A 37-year-old man presented to the emergency department with a one-month history of non-traumatic left knee pain and swelling. His previous medical history was irrelevant. Physical examination revealed a tumefaction on the left medial thigh. Laboratory tests were unremarkable.
The patient underwent a knee radiograph that showed a lytic bone lesion in the femur (asterisk in Figure 1) with lamellated periosteal reaction (arrows in Figure 1). Computed tomography (CT) of the knee showed loss of the normal trabeculation of the femur’s medulla (asterisk in Figure 2A), with preserved integrity of the cortex. Periosteal reaction (arrow in Figure 2A) and densification of the adjacent soft tissues (arrowhead in Figure 2B) were noticed.
Knee radiograph showing a lytic lesion in the femur with lamellated periosteal reaction.
CT of the knee showing preserved integrity of the femur’s cortex.
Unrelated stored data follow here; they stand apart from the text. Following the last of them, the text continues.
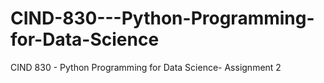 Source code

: # CIND-830---Python-Programming-for-Data-Science
CIND 830 - Python Programming for Data Science- Assignment 2

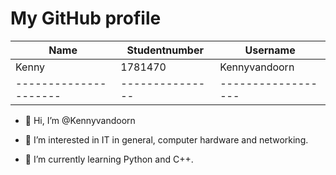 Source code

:
# My GitHub profile

| Name                 | Studentnumber | Username         |
| ---------------------| ------------- | ---------------- |
| Kenny                | 1781470       | Kennyvandoorn    |
| ---------------------|---------------|------------------|

- 👋 Hi, I’m @Kennyvandoorn

- 👀 I’m interested in IT in general, computer hardware and networking.

- 🌱 I’m currently learning Python and C++.
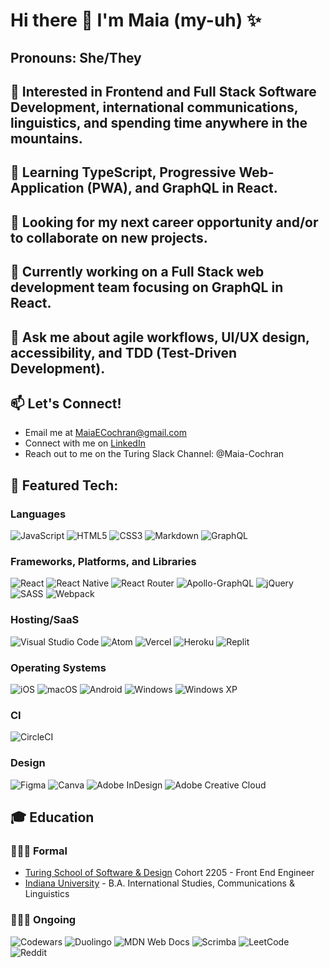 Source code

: # Hi there 👋   I'm Maia (my-uh) ✨
## Pronouns: She/They

## 👀 Interested in Frontend and Full Stack Software Development, international communications, linguistics, and spending time anywhere in the mountains. 
## 🌱 Learning TypeScript, Progressive Web-Application (PWA), and GraphQL in React. 
## 💞️ Looking for my next career opportunity and/or to collaborate on new projects.
## 🔭 Currently working on a Full Stack web development team focusing on GraphQL in React. 
## 💬 Ask me about agile workflows, UI/UX design, accessibility, and TDD (Test-Driven Development).
## 📫 Let's Connect!
- Email me at [MaiaECochran@gmail.com](mailto:MaiaECochran@gmail.com)
- Connect with me on [LinkedIn](https://www.linkedin.com/in/maiaecochran/)
- Reach out to me on the Turing Slack Channel: @Maia-Cochran

## 👾 Featured Tech: 
### Languages
![JavaScript](https://img.shields.io/badge/javascript-%23323330.svg?style=for-the-badge&logo=javascript&logoColor=%23F7DF1E) ![HTML5](https://img.shields.io/badge/html5-%23E34F26.svg?style=for-the-badge&logo=html5&logoColor=white) ![CSS3](https://img.shields.io/badge/css3-%231572B6.svg?style=for-the-badge&logo=css3&logoColor=white) ![Markdown](https://img.shields.io/badge/markdown-%23000000.svg?style=for-the-badge&logo=markdown&logoColor=white) ![GraphQL](https://img.shields.io/badge/-GraphQL-E10098?style=for-the-badge&logo=graphql&logoColor=white)

### Frameworks, Platforms, and Libraries
![React](https://img.shields.io/badge/react-%2320232a.svg?style=for-the-badge&logo=react&logoColor=%2361DAFB) ![React Native](https://img.shields.io/badge/react_native-%2320232a.svg?style=for-the-badge&logo=react&logoColor=%2361DAFB) ![React Router](https://img.shields.io/badge/React_Router-CA4245?style=for-the-badge&logo=react-router&logoColor=white) ![Apollo-GraphQL](https://img.shields.io/badge/-ApolloGraphQL-311C87?style=for-the-badge&logo=apollo-graphql) ![jQuery](https://img.shields.io/badge/jquery-%230769AD.svg?style=for-the-badge&logo=jquery&logoColor=white) ![SASS](https://img.shields.io/badge/SASS-hotpink.svg?style=for-the-badge&logo=SASS&logoColor=white) ![Webpack](https://img.shields.io/badge/webpack-%238DD6F9.svg?style=for-the-badge&logo=webpack&logoColor=black)

### Hosting/SaaS
![Visual Studio Code](https://img.shields.io/badge/Visual%20Studio%20Code-0078d7.svg?style=for-the-badge&logo=visual-studio-code&logoColor=white) ![Atom](https://img.shields.io/badge/Atom-%2366595C.svg?style=for-the-badge&logo=atom&logoColor=white) ![Vercel](https://img.shields.io/badge/vercel-%23000000.svg?style=for-the-badge&logo=vercel&logoColor=white) ![Heroku](https://img.shields.io/badge/heroku-%23430098.svg?style=for-the-badge&logo=heroku&logoColor=white) ![Replit](https://img.shields.io/badge/Replit-DD1200?style=for-the-badge&logo=Replit&logoColor=white)

### Operating Systems
![iOS](https://img.shields.io/badge/iOS-000000?style=for-the-badge&logo=ios&logoColor=white) ![macOS](https://img.shields.io/badge/mac%20os-000000?style=for-the-badge&logo=macos&logoColor=F0F0F0) ![Android](https://img.shields.io/badge/Android-3DDC84?style=for-the-badge&logo=android&logoColor=white) ![Windows](https://img.shields.io/badge/Windows-0078D6?style=for-the-badge&logo=windows&logoColor=white) ![Windows XP](https://img.shields.io/badge/Windows%20xp-003399?style=for-the-badge&logo=windowsxp&logoColor=white)

### CI
![CircleCI](https://img.shields.io/badge/circle%20ci-%23161616.svg?style=for-the-badge&logo=circleci&logoColor=white)

### Design
![Figma](https://img.shields.io/badge/figma-%23F24E1E.svg?style=for-the-badge&logo=figma&logoColor=white) ![Canva](https://img.shields.io/badge/Canva-%2300C4CC.svg?style=for-the-badge&logo=Canva&logoColor=white) ![Adobe InDesign](https://img.shields.io/badge/Adobe%20InDesign-49021F?style=for-the-badge&logo=adobeindesign&logoColor=white) ![Adobe Creative Cloud](https://img.shields.io/badge/Adobe%20Creative%20Cloud-DA1F26.svg?style=for-the-badge&logo=Adobe%20Creative%20Cloud&logoColor=white)

## 🎓 Education

### 👩🏼‍🎓 Formal 
- [Turing School of Software & Design](https://turing.edu/) Cohort 2205 - Front End Engineer 
- [Indiana University](https://www.indiana.edu/) - B.A. International Studies, Communications & Linguistics

### 👩🏼‍💻 Ongoing 
![Codewars](https://img.shields.io/badge/Codewars-B1361E?style=for-the-badge&logo=codewars&logoColor=grey) ![Duolingo](https://img.shields.io/badge/Duolingo-%234DC730.svg?style=for-the-badge&logo=Duolingo&logoColor=white) ![MDN Web Docs](https://img.shields.io/badge/MDN_Web_Docs-black?style=for-the-badge&logo=mdnwebdocs&logoColor=white) ![Scrimba](https://img.shields.io/badge/scrimba-2B283A?style=for-the-badge&logo=scrimba&logoColor=white) ![LeetCode](https://img.shields.io/badge/LeetCode-000000?style=for-the-badge&logo=LeetCode&logoColor=#d16c06) ![Reddit](https://img.shields.io/badge/Reddit-%23FF4500.svg?style=for-the-badge&logo=Reddit&logoColor=white)

<!--
**Maia-Cochran/Maia-Cochran** is a ✨ _special_ ✨ repository because its `README.md` (this file) appears on your GitHub profile.

Here are some ideas to get you started:

- 🔭 I’m currently working on 
- 🌱 I’m currently learning ...
- 👯 I’m looking to collaborate on ...
- 🤔 I’m looking for help with ...
- 💬 Ask me about ...
-  How to reach me: ...
![TypeScript](https://img.shields.io/badge/typescript-%23007ACC.svg?style=for-the-badge&logo=typescript&logoColor=white)
- ⚡ Fun fact: ...
-->
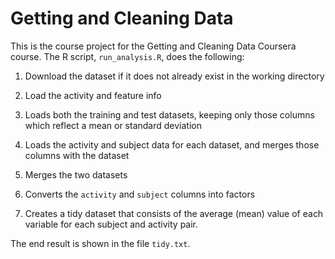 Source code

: # Getting and Cleaning Data


This is the course project for the Getting and Cleaning Data Coursera course.
The R script, `run_analysis.R`, does the following:


1. Download the dataset if it does not already exist in the working directory

2. Load the activity and feature info

3. Loads both the training and test datasets, keeping only those columns which
   reflect a mean or standard deviation

4. Loads the activity and subject data for each dataset, and merges those
   columns with the dataset

5. Merges the two datasets

6. Converts the `activity` and `subject` columns into factors
7. Creates a tidy dataset that consists of the average (mean) value of each
   variable for each subject and activity pair.



The end result is shown in the file `tidy.txt`.
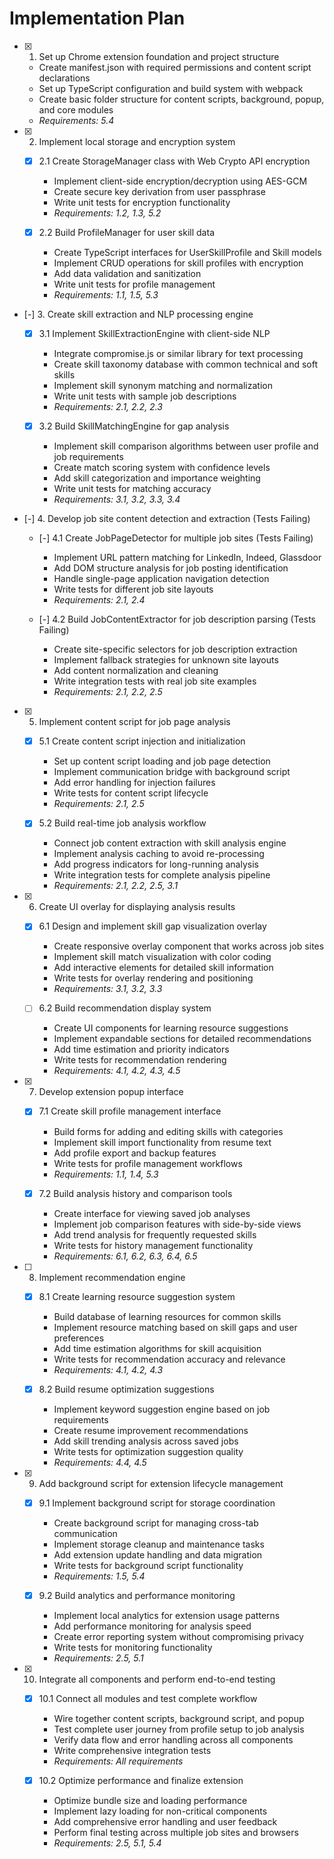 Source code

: # Implementation Plan

- [x] 1. Set up Chrome extension foundation and project structure





  - Create manifest.json with required permissions and content script declarations
  - Set up TypeScript configuration and build system with webpack
  - Create basic folder structure for content scripts, background, popup, and core modules
  - _Requirements: 5.4_

- [x] 2. Implement local storage and encryption system





  - [x] 2.1 Create StorageManager class with Web Crypto API encryption


    - Implement client-side encryption/decryption using AES-GCM
    - Create secure key derivation from user passphrase
    - Write unit tests for encryption functionality
    - _Requirements: 1.2, 1.3, 5.2_

  - [x] 2.2 Build ProfileManager for user skill data


    - Create TypeScript interfaces for UserSkillProfile and Skill models
    - Implement CRUD operations for skill profiles with encryption
    - Add data validation and sanitization
    - Write unit tests for profile management
    - _Requirements: 1.1, 1.5, 5.3_

- [-] 3. Create skill extraction and NLP processing engine



  - [x] 3.1 Implement SkillExtractionEngine with client-side NLP


    - Integrate compromise.js or similar library for text processing
    - Create skill taxonomy database with common technical and soft skills
    - Implement skill synonym matching and normalization
    - Write unit tests with sample job descriptions
    - _Requirements: 2.1, 2.2, 2.3_

  - [x] 3.2 Build SkillMatchingEngine for gap analysis


    - Implement skill comparison algorithms between user profile and job requirements
    - Create match scoring system with confidence levels
    - Add skill categorization and importance weighting
    - Write unit tests for matching accuracy
    - _Requirements: 3.1, 3.2, 3.3, 3.4_

- [-] 4. Develop job site content detection and extraction (Tests Failing)





  - [-] 4.1 Create JobPageDetector for multiple job sites (Tests Failing)


    - Implement URL pattern matching for LinkedIn, Indeed, Glassdoor
    - Add DOM structure analysis for job posting identification
    - Handle single-page application navigation detection
    - Write tests for different job site layouts
    - _Requirements: 2.1, 2.4_

  - [-] 4.2 Build JobContentExtractor for job description parsing (Tests Failing)


    - Create site-specific selectors for job description extraction
    - Implement fallback strategies for unknown site layouts
    - Add content normalization and cleaning
    - Write integration tests with real job site examples
    - _Requirements: 2.1, 2.2, 2.5_

- [x] 5. Implement content script for job page analysis





  - [x] 5.1 Create content script injection and initialization


    - Set up content script loading and job page detection
    - Implement communication bridge with background script
    - Add error handling for injection failures
    - Write tests for content script lifecycle
    - _Requirements: 2.1, 2.5_

  - [x] 5.2 Build real-time job analysis workflow


    - Connect job content extraction with skill analysis engine
    - Implement analysis caching to avoid re-processing
    - Add progress indicators for long-running analysis
    - Write integration tests for complete analysis pipeline
    - _Requirements: 2.1, 2.2, 2.5, 3.1_

- [x] 6. Create UI overlay for displaying analysis results





  - [x] 6.1 Design and implement skill gap visualization overlay





    - Create responsive overlay component that works across job sites
    - Implement skill match visualization with color coding
    - Add interactive elements for detailed skill information
    - Write tests for overlay rendering and positioning
    - _Requirements: 3.1, 3.2, 3.3_




  - [ ] 6.2 Build recommendation display system
    - Create UI components for learning resource suggestions
    - Implement expandable sections for detailed recommendations
    - Add time estimation and priority indicators
    - Write tests for recommendation rendering
    - _Requirements: 4.1, 4.2, 4.3, 4.5_

- [x] 7. Develop extension popup interface





  - [x] 7.1 Create skill profile management interface



    - Build forms for adding and editing skills with categories
    - Implement skill import functionality from resume text
    - Add profile export and backup features
    - Write tests for profile management workflows
    - _Requirements: 1.1, 1.4, 5.3_


  - [x] 7.2 Build analysis history and comparison tools


    - Create interface for viewing saved job analyses
    - Implement job comparison features with side-by-side views
    - Add trend analysis for frequently requested skills
    - Write tests for history management functionality
    - _Requirements: 6.1, 6.2, 6.3, 6.4, 6.5_

- [ ] 8. Implement recommendation engine




  - [x] 8.1 Create learning resource suggestion system



    - Build database of learning resources for common skills
    - Implement resource matching based on skill gaps and user preferences
    - Add time estimation algorithms for skill acquisition
    - Write tests for recommendation accuracy and relevance
    - _Requirements: 4.1, 4.2, 4.3_


  - [x] 8.2 Build resume optimization suggestions

    - Implement keyword suggestion engine based on job requirements
    - Create resume improvement recommendations
    - Add skill trending analysis across saved jobs
    - Write tests for optimization suggestion quality
    - _Requirements: 4.4, 4.5_

- [x] 9. Add background script for extension lifecycle management






  - [x] 9.1 Implement background script for storage coordination


    - Create background script for managing cross-tab communication
    - Implement storage cleanup and maintenance tasks
    - Add extension update handling and data migration
    - Write tests for background script functionality
    - _Requirements: 1.5, 5.4_

  - [x] 9.2 Build analytics and performance monitoring









    - Implement local analytics for extension usage patterns
    - Add performance monitoring for analysis speed
    - Create error reporting system without compromising privacy
    - Write tests for monitoring functionality
    - _Requirements: 2.5, 5.1_

- [x] 10. Integrate all components and perform end-to-end testing




  - [x] 10.1 Connect all modules and test complete workflow



    - Wire together content scripts, background script, and popup
    - Test complete user journey from profile setup to job analysis
    - Verify data flow and error handling across all components
    - Write comprehensive integration tests
    - _Requirements: All requirements_

  - [x] 10.2 Optimize performance and finalize extension





    - Optimize bundle size and loading performance
    - Implement lazy loading for non-critical components
    - Add comprehensive error handling and user feedback
    - Perform final testing across multiple job sites and browsers
    - _Requirements: 2.5, 5.1, 5.4_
Magnetic resonance imaging (MRI) revealed a large soft tissue mass infiltrating the thigh’s muscles (arrows in Figure 3) and the neuro-vascular bundle (arrowheads in Figure 3C and 3D). It had an intermediate signal on T1-weighted images (T1WI) (Figure 3A and 3C), high signal on DP-weighted images with fat saturation (FS DPWI) (Figure 3B) and enhanced after contrast injection (Figure 3D). The medulla of the femur was hypointense on T1WI (asterisk in Figure 3A) and hyperintense on FS DPWI (asterisk in Figure 3B). There was no cortical disruption.
MRI of the knee showing a large soft tissue mass infiltrating the thigh’s muscles.
The biopsy revealed a B-cell non-Hodgkin’s lymphoma.
Chest-abdomen-pelvis CT showed adenopathies on the left external iliac and inguinal regions. There were no other affected organs or lymph node chains. He was treated with chemotherapy and the disease regressed completely.
Lymphoma can affect the musculoskeletal system either as a disseminated process or as an isolated disease. Lymphomas of the skeletal muscles are mostly non-Hodgkin’s lymphomas and occur predominately in the thighs, chest, and arms. Patients may present with B symptoms and high LDH serum levels [1].
A wide variety of imaging modalities may be used, and each offers different details about the disease. However, MRI is better at defining anatomical boundaries and the internal architecture of soft tissue. It shows an intermediate signal on T1WI, and high signal on T2WI (relative to muscle). Contrast enhancement can be either homogeneous or heterogeneous [1].
Imaging findings can be variable. Multiple muscles may be involved, and it can manifest as a diffuse or focal muscular enlargement, an infiltrative lesion, or a focal mass. In cases of tumor multifocality, involvement may be continuous or discontinuous. It may not be circumscribed by the muscle compartment and fascial planes [1].
Distinguishing lymphoma from other neoplastic and non-neoplastic disorders can be challenging. Although relative cortical preservation in the context of a sizable extraosseous tumor is not specific, it is a useful finding for considering lymphoma in the differential diagnosis [1].
The authors have no competing interests to declare.